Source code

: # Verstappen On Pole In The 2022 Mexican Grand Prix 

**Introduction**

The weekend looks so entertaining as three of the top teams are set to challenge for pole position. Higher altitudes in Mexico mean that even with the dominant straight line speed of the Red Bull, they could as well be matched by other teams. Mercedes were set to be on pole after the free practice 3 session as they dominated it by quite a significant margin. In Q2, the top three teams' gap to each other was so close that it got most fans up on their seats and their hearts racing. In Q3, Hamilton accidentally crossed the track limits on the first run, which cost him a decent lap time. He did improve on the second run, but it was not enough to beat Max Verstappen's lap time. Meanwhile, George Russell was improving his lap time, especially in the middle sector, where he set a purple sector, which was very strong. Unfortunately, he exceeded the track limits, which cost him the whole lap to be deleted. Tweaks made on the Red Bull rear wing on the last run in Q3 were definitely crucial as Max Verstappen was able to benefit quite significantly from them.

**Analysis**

◇ ◇ ◇

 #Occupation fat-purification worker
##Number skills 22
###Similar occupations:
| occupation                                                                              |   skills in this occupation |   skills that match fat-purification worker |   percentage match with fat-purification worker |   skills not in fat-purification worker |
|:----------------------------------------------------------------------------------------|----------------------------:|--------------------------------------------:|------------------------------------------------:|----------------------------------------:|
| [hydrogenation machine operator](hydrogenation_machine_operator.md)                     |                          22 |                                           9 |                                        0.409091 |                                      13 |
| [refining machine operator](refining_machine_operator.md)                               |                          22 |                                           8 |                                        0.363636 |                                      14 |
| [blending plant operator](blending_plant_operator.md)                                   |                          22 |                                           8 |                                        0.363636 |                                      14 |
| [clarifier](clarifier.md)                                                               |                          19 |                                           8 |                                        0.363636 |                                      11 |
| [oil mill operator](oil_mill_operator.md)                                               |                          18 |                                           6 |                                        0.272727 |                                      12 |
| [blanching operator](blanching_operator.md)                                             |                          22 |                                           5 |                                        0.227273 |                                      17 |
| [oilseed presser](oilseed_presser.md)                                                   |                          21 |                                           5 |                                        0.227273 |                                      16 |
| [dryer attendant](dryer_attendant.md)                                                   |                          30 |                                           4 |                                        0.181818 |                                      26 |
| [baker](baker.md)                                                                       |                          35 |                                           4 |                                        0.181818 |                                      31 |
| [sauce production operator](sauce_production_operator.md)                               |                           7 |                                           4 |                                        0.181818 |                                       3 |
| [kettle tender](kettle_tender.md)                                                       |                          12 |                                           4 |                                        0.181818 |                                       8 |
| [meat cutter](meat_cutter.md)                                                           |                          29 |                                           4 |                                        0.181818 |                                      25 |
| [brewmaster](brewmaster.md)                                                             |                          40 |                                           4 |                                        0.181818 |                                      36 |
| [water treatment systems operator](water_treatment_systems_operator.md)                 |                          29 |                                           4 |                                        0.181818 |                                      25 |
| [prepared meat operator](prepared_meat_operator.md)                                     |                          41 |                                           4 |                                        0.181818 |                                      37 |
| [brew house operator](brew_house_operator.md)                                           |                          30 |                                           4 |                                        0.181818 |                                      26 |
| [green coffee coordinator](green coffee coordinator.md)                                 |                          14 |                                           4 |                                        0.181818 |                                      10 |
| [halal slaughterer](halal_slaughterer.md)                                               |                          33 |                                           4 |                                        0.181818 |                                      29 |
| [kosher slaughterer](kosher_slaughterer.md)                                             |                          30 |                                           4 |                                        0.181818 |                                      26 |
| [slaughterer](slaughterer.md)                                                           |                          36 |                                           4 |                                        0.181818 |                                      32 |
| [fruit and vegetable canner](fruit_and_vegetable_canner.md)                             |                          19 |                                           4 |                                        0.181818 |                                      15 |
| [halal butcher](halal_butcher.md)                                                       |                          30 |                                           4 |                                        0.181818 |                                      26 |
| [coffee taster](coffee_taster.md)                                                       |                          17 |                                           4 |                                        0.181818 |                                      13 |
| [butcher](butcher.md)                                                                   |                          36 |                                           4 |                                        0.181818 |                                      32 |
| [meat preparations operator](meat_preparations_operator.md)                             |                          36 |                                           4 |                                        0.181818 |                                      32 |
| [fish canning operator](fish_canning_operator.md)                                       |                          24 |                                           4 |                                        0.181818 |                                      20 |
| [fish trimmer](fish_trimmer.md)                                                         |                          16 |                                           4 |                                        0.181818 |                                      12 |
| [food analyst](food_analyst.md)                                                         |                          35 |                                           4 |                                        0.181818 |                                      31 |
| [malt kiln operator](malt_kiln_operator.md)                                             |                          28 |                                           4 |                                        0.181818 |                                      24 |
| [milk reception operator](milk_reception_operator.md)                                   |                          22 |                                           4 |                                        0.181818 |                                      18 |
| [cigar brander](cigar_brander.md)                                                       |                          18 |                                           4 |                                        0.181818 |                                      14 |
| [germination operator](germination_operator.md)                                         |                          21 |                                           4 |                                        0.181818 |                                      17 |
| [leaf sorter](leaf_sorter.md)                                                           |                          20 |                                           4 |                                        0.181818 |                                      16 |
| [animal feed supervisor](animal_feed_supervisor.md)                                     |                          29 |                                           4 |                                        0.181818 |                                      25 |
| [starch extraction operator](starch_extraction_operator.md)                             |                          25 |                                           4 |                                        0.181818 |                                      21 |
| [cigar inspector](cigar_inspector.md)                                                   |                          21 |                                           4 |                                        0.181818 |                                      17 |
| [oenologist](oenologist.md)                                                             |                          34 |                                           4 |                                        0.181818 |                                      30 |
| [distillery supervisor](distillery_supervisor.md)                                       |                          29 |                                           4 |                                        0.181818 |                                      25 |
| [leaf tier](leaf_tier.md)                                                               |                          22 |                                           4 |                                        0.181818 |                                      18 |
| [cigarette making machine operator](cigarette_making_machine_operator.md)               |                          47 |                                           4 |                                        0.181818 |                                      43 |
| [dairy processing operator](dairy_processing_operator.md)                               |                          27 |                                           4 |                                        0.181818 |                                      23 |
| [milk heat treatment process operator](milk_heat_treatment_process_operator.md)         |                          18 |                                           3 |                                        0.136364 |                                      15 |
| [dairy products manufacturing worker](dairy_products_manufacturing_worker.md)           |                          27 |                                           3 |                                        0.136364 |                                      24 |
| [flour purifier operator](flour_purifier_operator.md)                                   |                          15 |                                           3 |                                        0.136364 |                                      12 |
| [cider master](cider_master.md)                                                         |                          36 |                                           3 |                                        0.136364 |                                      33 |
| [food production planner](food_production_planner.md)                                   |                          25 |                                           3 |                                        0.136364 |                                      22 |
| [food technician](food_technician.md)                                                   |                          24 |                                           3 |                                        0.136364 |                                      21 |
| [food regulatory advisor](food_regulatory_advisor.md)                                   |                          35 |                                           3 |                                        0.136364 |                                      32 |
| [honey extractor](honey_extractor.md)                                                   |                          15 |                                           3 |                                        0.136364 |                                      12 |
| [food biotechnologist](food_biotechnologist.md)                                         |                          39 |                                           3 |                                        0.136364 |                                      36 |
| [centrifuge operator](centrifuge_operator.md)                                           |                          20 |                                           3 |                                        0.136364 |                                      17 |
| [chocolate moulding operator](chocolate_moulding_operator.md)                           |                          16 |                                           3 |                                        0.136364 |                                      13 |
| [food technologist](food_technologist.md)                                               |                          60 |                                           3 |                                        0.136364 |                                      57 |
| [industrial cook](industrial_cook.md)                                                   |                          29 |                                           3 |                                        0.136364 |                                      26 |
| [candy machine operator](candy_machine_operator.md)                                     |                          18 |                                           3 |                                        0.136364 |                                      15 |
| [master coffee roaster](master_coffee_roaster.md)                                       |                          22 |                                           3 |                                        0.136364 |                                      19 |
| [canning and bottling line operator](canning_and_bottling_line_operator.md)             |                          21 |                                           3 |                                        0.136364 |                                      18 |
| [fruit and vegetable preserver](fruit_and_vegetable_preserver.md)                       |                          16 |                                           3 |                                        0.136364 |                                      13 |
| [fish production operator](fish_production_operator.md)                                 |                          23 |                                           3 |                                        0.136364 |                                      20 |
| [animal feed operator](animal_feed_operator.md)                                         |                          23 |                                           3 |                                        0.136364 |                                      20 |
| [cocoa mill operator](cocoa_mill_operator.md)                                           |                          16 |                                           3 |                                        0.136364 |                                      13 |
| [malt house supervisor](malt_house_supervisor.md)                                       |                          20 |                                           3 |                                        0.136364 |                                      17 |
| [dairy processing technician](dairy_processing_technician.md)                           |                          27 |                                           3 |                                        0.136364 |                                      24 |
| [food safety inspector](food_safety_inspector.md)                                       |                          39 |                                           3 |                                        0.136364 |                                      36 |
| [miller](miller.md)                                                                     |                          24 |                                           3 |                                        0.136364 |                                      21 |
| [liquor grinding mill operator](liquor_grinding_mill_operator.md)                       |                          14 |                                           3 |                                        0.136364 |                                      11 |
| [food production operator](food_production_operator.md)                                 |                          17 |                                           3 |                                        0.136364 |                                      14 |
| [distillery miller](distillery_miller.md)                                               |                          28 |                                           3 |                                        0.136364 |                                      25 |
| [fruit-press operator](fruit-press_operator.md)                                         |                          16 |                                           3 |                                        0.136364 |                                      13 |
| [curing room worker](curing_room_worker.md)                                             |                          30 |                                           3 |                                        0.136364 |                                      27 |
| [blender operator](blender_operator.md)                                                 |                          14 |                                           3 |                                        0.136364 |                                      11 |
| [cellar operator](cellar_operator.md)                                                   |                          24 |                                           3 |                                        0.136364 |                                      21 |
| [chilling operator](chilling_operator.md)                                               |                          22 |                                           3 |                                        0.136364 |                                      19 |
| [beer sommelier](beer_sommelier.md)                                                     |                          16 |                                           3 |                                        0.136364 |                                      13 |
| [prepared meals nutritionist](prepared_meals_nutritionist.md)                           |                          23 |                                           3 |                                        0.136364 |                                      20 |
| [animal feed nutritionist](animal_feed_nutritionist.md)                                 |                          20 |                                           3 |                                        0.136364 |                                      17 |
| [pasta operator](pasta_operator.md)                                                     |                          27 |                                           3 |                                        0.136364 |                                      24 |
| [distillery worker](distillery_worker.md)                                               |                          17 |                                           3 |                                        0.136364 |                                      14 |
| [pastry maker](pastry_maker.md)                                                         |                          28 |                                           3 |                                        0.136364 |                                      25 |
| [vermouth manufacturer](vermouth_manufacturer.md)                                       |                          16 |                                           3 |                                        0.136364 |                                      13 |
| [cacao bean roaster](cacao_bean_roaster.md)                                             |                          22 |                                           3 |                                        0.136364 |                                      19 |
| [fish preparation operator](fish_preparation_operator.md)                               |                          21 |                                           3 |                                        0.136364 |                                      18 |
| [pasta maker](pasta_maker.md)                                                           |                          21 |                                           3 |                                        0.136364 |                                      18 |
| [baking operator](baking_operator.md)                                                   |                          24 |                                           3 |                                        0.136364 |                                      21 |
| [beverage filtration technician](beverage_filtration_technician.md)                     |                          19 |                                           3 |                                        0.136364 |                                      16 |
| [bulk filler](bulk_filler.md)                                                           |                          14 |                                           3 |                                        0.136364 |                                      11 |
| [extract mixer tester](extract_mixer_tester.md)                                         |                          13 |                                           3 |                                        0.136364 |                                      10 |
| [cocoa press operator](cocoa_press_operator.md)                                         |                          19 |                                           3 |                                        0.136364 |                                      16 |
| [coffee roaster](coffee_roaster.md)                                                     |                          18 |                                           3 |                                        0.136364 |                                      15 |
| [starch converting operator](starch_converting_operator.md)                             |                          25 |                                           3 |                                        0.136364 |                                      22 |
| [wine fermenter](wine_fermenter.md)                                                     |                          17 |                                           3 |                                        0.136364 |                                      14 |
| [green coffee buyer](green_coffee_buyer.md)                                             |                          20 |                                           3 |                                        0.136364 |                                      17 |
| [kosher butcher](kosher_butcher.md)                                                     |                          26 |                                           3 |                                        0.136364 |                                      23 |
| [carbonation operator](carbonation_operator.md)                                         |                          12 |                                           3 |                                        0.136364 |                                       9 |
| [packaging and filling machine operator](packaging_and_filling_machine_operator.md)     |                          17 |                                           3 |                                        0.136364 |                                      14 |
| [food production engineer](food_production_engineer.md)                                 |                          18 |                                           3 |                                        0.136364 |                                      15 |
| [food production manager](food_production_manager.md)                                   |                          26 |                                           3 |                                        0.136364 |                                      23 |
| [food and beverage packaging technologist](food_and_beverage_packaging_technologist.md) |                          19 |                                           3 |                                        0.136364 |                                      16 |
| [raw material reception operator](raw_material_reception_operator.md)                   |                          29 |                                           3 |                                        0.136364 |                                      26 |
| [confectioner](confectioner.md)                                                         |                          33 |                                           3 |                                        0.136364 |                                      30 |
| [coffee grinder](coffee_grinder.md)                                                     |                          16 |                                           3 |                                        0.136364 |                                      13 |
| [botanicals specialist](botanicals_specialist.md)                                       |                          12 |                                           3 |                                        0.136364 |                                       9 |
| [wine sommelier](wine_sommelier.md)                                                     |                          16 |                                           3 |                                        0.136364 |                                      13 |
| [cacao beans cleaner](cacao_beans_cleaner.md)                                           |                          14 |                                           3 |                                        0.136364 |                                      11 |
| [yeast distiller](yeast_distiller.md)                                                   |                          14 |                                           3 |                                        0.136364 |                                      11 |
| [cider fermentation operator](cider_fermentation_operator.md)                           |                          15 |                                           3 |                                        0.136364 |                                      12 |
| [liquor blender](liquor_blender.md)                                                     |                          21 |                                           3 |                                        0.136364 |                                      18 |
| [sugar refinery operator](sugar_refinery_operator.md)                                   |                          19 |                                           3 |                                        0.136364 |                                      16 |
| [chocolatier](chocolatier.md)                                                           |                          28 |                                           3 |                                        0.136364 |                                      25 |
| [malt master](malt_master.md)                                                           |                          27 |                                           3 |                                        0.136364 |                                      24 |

◇ ◇ ◇

- **About this exercise**:
If a line in the entries above contains "leaf", include it in the count, then report only the total.

- **Exercise response**:
2